I celebrate my 25th anniversary today, silently. And humbly. Twenty-five years of membership in the one profession that is needed for an ordered society to thrive under the deliberate laws of its duly-elected citizens.
In 25 years I have learned much, taught much, laughed much, and had moments of tears. I’ve made mistakes of law and mistakes of judgment, each one, I hope, making me stronger and better as a person and as a lawyer.
I have gained deeper understandings and a richer appreciation of our adversarial process, where the opposing counsel is my colleague, not my enemy, where successes belong to the men and women who have entrusted to me their interests and their livelihoods, but where failure is personally felt.
Over 25 years I have advised governments in their deliberations of what is useful and what is good, and I have represented businesses as they have created jobs and expanded tax bases. I have represented men and women who, because of someone else’s negligence, have lost a member of their family, a part of their body, or their ability to earn a living. And I have, on a few occasions, had the privilege of standing between a citizen accused of a crime and a powerful government that clumsily holds the levers of the fragile machinery of justice. Over 25 years I have learned that justice is more of an ideal than a result, and that, in spite of our continuous efforts to improve our laws and legal systems they remain inherently unequal and imperfect because we, as humans, are imperfect.
As a profession, we are often maligned on Monday by the same person who needs us desperately on Tuesday, while the methodical and tedious and time-consuming efforts required to build and present our cases in courts of law are often portrayed in abbreviated simplicity and undeserved glory in movies and TV.

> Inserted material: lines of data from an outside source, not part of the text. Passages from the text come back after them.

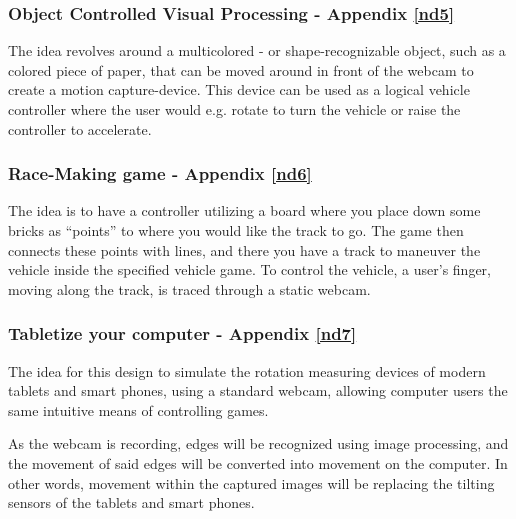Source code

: \subsubsection{Object Controlled Visual Processing - Appendix \ref{nd5}}
The idea revolves around a multicolored - or shape-recognizable object, such as a colored piece of paper, that can be moved around in front of the webcam to create a motion capture-device. This device can be used as a logical vehicle controller where the user would e.g. rotate to turn the vehicle or raise the controller to accelerate.

\subsubsection{Race-Making game - Appendix \ref{nd6}}
The idea is to have a controller utilizing a board where you place down some bricks as “points” to where you would like the track to go. The game then connects these points with lines, and there you have a track to maneuver the vehicle inside the specified vehicle game. To control the vehicle, a user’s finger, moving along the track, is traced through a static webcam.

\subsubsection{Tabletize your computer - Appendix \ref{nd7}}
The idea for this design to simulate the rotation measuring devices of modern tablets and smart phones, using a standard webcam, allowing computer users the same intuitive means of controlling games.

As the webcam is recording, edges will be recognized using image processing, and the movement of said edges will be converted into movement on the computer. In other words, movement within the captured images will be replacing the tilting sensors of the tablets and smart phones.

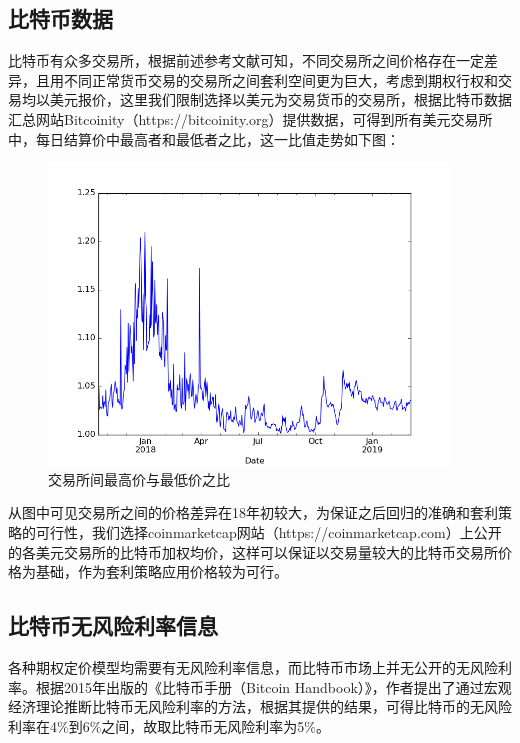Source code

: \subsection{比特币数据}
\par{
    比特币有众多交易所，根据前述参考文献可知，不同交易所之间价格存在一定差异，且用不同正常货币交易的交易所之间套利空间更为巨大\cite{Makarov-2018}，考虑到期权行权和交易均以美元报价，这里我们限制选择以美元为交易货币的交易所，根据比特币数据汇总网站Bitcoinity（https://bitcoinity.org）提供数据，可得到所有美元交易所中，每日结算价中最高者和最低者之比，这一比值走势如下图：
    \begin{figure}[H]
        \begin{small}
            \begin{center}
                \includegraphics[width=0.95\textwidth]{figures/maxmin_ratio_plot.png}
            \end{center}
            \caption{交易所间最高价与最低价之比}
            \label{maxmin_ratio}
        \end{small}
    \end{figure}
    }
    \par{从图中可见交易所之间的价格差异在18年初较大，为保证之后回归的准确和套利策略的可行性，我们选择coinmarketcap网站（https://coinmarketcap.com）上公开的各美元交易所的比特币加权均价，这样可以保证以交易量较大的比特币交易所价格为基础，作为套利策略应用价格较为可行。
    }
\subsection{比特币无风险利率信息}
    \par{各种期权定价模型均需要有无风险利率信息，而比特币市场上并无公开的无风险利率。根据2015年出版的《比特币手册（Bitcoin Handbook）》\cite{WESNER2015223}，作者提出了通过宏观经济理论推断比特币无风险利率的方法，根据其提供的结果，可得比特币的无风险利率在4$\%$到6$\%$之间，故取比特币无风险利率为5$\%$。
    }

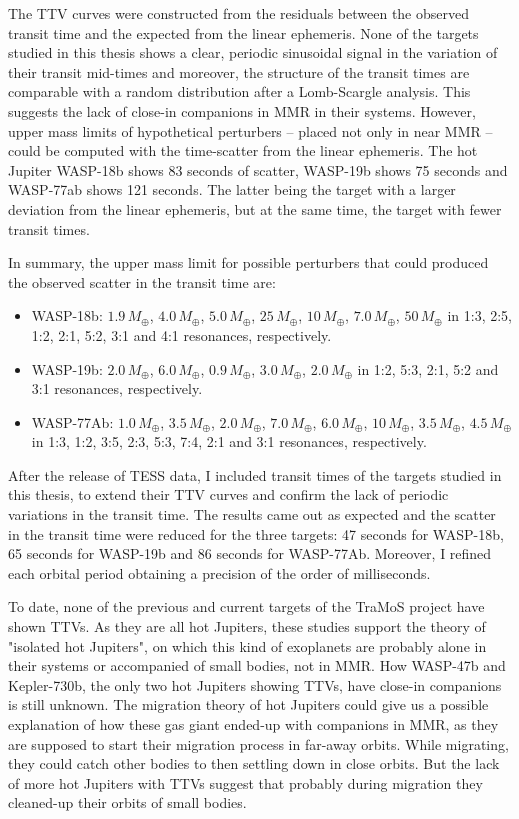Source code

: The TTV curves were constructed from the residuals between the observed transit time and the expected from the linear ephemeris. None of the targets studied in this thesis shows a clear, periodic sinusoidal signal in the variation of their transit mid-times and moreover, the structure of the transit times are comparable with a random distribution after a Lomb-Scargle analysis. This suggests the lack of close-in companions in MMR in their systems. However, upper mass limits of hypothetical perturbers -- placed not only in near MMR -- could be computed with the time-scatter from the linear ephemeris. The hot Jupiter WASP-18b shows 83 seconds of scatter, WASP-19b shows 75 seconds and WASP-77ab shows 121 seconds. The latter being the target with a larger deviation from the linear ephemeris, but at the same time, the target with fewer transit times.

In summary, the upper mass limit for possible perturbers that could produced the observed scatter in the transit time are:
\begin{itemize}
\item WASP-18b: $1.9\,M_{\oplus}$, $4.0\,M_{\oplus}$, $5.0\,M_{\oplus}$, $25\,M_{\oplus}$, $10\,M_{\oplus}$, $7.0\,M_{\oplus}$, $50\,M_{\oplus}$ in 1:3, 2:5, 1:2, 2:1, 5:2, 3:1 and 4:1 resonances, respectively. 
\item WASP-19b: $2.0\,M_{\oplus}$, $6.0\,M_{\oplus}$, $0.9\,M_{\oplus}$, $3.0\,M_{\oplus}$, $2.0\,M_{\oplus}$ in 1:2, 5:3, 2:1, 5:2 and 3:1 resonances, respectively. 
\item WASP-77Ab: $1.0\,M_{\oplus}$, $3.5\,M_{\oplus}$, $2.0\,M_{\oplus}$, $7.0\,M_{\oplus}$, $6.0\,M_{\oplus}$, $10\,M_{\oplus}$, $3.5\,M_{\oplus}$, $4.5\,M_{\oplus}$ in 1:3, 1:2, 3:5, 2:3, 5:3, 7:4, 2:1 and 3:1 resonances, respectively.
\end{itemize}

After the release of TESS data, I included transit times of the targets studied in this thesis, to extend their TTV curves and confirm the lack of periodic variations in the transit time. The results came out as expected and the scatter in the transit time were reduced for the three targets: 47 seconds for WASP-18b, 65 seconds for WASP-19b and 86 seconds for WASP-77Ab. Moreover, I refined each orbital period obtaining a precision of the order of milliseconds. 

To date, none of the previous and current targets of the TraMoS project have shown TTVs. As they are all hot Jupiters, these studies support the theory of "isolated hot Jupiters", on which this kind of exoplanets are probably alone in their systems or accompanied of small bodies, not in MMR. How WASP-47b and Kepler-730b, the only two hot Jupiters showing TTVs, have close-in companions is still unknown. The migration theory of hot Jupiters could give us a possible explanation of how these gas giant ended-up with companions in MMR, as they are supposed to start their migration process in far-away orbits. While migrating, they could catch other bodies to then settling down in close orbits. But the lack of more hot Jupiters with TTVs suggest that probably during migration they cleaned-up their orbits of small bodies.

But our role in a civil society is never so keenly underappreciated or misunderstood as when, in celebration of Memorial Day or the 4th of July, citizens of admirable intention forward mass emails that credit the totality of our freedoms to victories and sacrifices on foreign battlefields, messages that ignore the ongoing battles in our own cities and neighborhoods over the centuries either to protect American citizens from society’s members who are sometimes fearful of others’ freedoms while guarding their own, or to protect citizens from a government that has taken active steps to take their freedoms away.
I’m proud that it was lawyers with briefcases, not soldiers with guns, who fought for Rosa Parks’ right to sit at the front of the bus when the duly adopted ordinances of Montgomery denied her that freedom. I’m proud that the rights of Jehovah’s Witnesses to practice their religion according to their own determinations, and the right of young Iowa student John Tinker to protest a controversial war, and Myra Bradwell’s right, as a woman, to become an attorney in Illinois were all defended by members of my profession.
I’m proud that guarantees of due process and the rights to own property free from government confiscation are protected in the courts of our country every day and everywhere, often without fanfare and sometimes without compensation, by lawyers. For we prove to ourselves again and again that when it comes to the basic rights and freedoms guaranteed by one of the greatest documents ever written, we – not foreign governments –can be our own worst enemy.
On September 19, 1985, I stood in a courtroom before the Honorable Edwin S. Preston and took an oath to “be faithful and bear true allegiance” to our state and federal laws and constitutional powers and to “truly and honestly demean myself” as an attorney. And as I sit here today, reflecting on my first 25 years as a member of the bar of the great state of North Carolina, I hope my record reflects that I have lived up to my oath. And I hope that my next quarter century gives me every opportunity to do the same.